## EXERCISE AIM
Reply with one number: the count of lines in the listing that contain the string "Testing".

## RECORDS FOR THIS EXERCISE

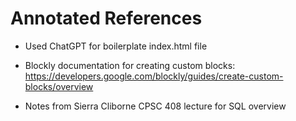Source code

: # Annotated References

- Used ChatGPT for boilerplate index.html file

- Blockly documentation for creating custom blocks: https://developers.google.com/blockly/guides/create-custom-blocks/overview

- Notes from Sierra Cliborne CPSC 408 lecture for SQL overview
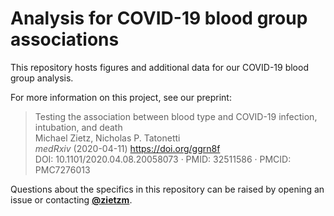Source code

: # Analysis for COVID-19 blood group associations

This repository hosts figures and additional data for our COVID-19 blood group analysis.

For more information on this project, see our preprint:

> Testing the association between blood type and COVID-19 infection, intubation, and death <br>
Michael Zietz, Nicholas P. Tatonetti <br>
_medRxiv_ (2020-04-11) https://doi.org/ggrn8f <br>
DOI: 10.1101/2020.04.08.20058073 · PMID: 32511586 · PMCID: PMC7276013

Questions about the specifics in this repository can be raised by opening an issue or contacting [**@zietzm**](https://github.com/zietzm).

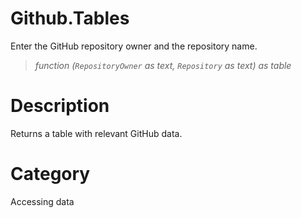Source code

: ﻿# Github.Tables
Enter the GitHub repository owner and the repository name.
> _function (<code>RepositoryOwner</code> as text, <code>Repository</code> as text) as table_
# Description 
Returns a table with relevant GitHub data.

# Category 
Accessing data
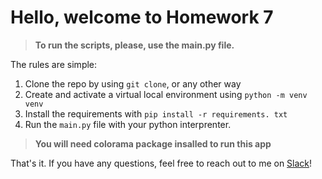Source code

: # Hello, welcome to Homework 7
>**To run the scripts, please, use the main.py file.**

The rules are simple:

1. Clone the repo by using `git clone`, or any other way
2. Create and activate a virtual local environment using `python -m venv venv`
3. Install the requirements with `pip install -r requirements. txt`
4. Run the `main.py` file with your python interprenter. 

> **You will need colorama package insalled to run this app**


That's it. If you have any questions, feel free to reach out to me on [Slack](https://python25softw-jvd6587.slack.com/team/U073TRZ7TBP)!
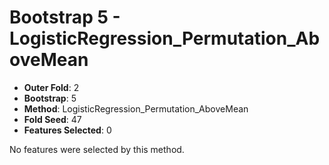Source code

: # Bootstrap 5 - LogisticRegression_Permutation_AboveMean

- **Outer Fold**: 2
- **Bootstrap**: 5
- **Method**: LogisticRegression_Permutation_AboveMean
- **Fold Seed**: 47
- **Features Selected**: 0

No features were selected by this method.
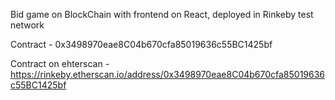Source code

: Bid game on BlockChain with frontend on React, deployed in Rinkeby test network

Contract - 0x3498970eae8C04b670cfa85019636c55BC1425bf

Contract on ehterscan - https://rinkeby.etherscan.io/address/0x3498970eae8C04b670cfa85019636c55BC1425bf
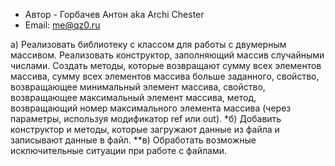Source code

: ﻿* Автор - Горбачев Антон aka Archi Chester
* Email: me@qz0.ru

а) Реализовать библиотеку с классом для работы с двумерным массивом. Реализовать конструктор, заполняющий массив случайными числами. Создать методы, которые возвращают сумму всех элементов массива, сумму всех элементов массива больше заданного, свойство, возвращающее минимальный элемент массива, свойство, возвращающее максимальный элемент массива, метод, возвращающий номер максимального элемента массива (через параметры, используя модификатор ref или out).
*б) Добавить конструктор и методы, которые загружают данные из файла и записывают данные в файл.
**в) Обработать возможные исключительные ситуации при работе с файлами.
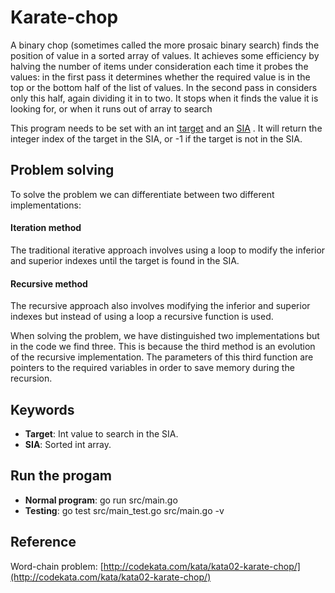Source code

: # Karate-chop
A binary chop (sometimes called the more prosaic binary search) finds the position of value in a sorted array of values. It achieves some efficiency by halving the number of items under consideration each time it probes the values: in the first pass it determines whether the required value is in the top or the bottom half of the list of values. In the second pass in considers only this half, again dividing it in to two. It stops when it finds the value it is looking for, or when it runs out of array to search

This program needs to be set with an int [target](#target) and an [SIA](#sia) . It will return the integer index of the target in the SIA, or -1 if the target is not in the SIA.

## Problem solving
To solve the problem we can differentiate between two different implementations: 

#### Iteration method
The traditional iterative approach involves using a loop to modify the inferior and superior indexes until the target is found in the SIA.

#### Recursive method
The recursive approach also involves modifying the inferior and superior indexes but instead of using a loop a recursive function is used.

When solving the problem, we have distinguished two implementations but in the code we find three. This is because the third method is an evolution of the recursive implementation. The parameters of this third function are pointers to the required variables in order to save memory during the recursion.

## Keywords

- <a id="target">**Target**</a>: Int value to search in the SIA.
- <a id="sia">**SIA**</a>: Sorted int array.

## Run the progam

- **Normal program**</a>: go run src/main.go
- **Testing**</a>: go test src/main_test.go src/main.go -v

## Reference
Word-chain problem: [http://codekata.com/kata/kata02-karate-chop/](http://codekata.com/kata/kata02-karate-chop/)
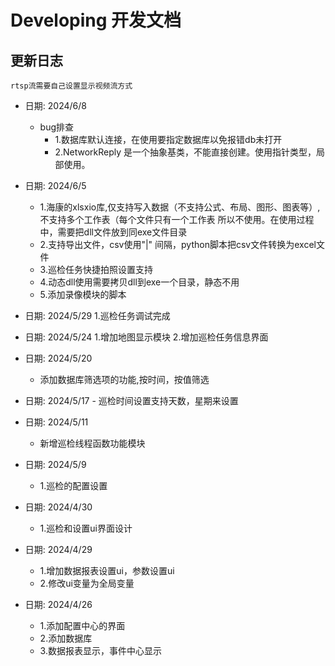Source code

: # Developing 开发文档

## 更新日志
    rtsp流需要自己设置显示视频流方式
    
+ 日期: 2024/6/8
    - bug排查
        - 1.数据库默认连接，在使用要指定数据库以免报错db未打开
        - 2.NetworkReply 是一个抽象基类，不能直接创建。使用指针类型，局部使用。
+ 日期: 2024/6/5
    - 1.海康的xlsxio库,仅支持写入数据（不支持公式、布局、图形、图表等）,不支持多个工作表（每个文件只有一个工作表    所以不使用。在使用过程中，需要把dll文件放到同exe文件目录
    - 2.支持导出文件，csv使用"|" 间隔，python脚本把csv文件转换为excel文件
    - 3.巡检任务快捷拍照设置支持
    - 4.动态dll使用需要拷贝dll到exe一个目录，静态不用
    - 5.添加录像模块的脚本

+ 日期: 2024/5/29
    1.巡检任务调试完成
    
+ 日期: 2024/5/24
    1.增加地图显示模块
    2.增加巡检任务信息界面

+ 日期: 2024/5/20
    - 添加数据库筛选项的功能,按时间，按值筛选
    
+ 日期: 2024/5/17
        - 巡检时间设置支持天数，星期来设置
        
+ 日期: 2024/5/11
    - 新增巡检线程函数功能模块

+ 日期: 2024/5/9
    - 1.巡检的配置设置
    
+ 日期: 2024/4/30
    - 1.巡检和设置ui界面设计
    
+ 日期: 2024/4/29
    - 1.增加数据报表设置ui，参数设置ui
    - 2.修改ui变量为全局变量
+ 日期: 2024/4/26
    - 1.添加配置中心的界面
    - 2.添加数据库
    - 3.数据报表显示，事件中心显示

## ANSWER FOR THE TASK
2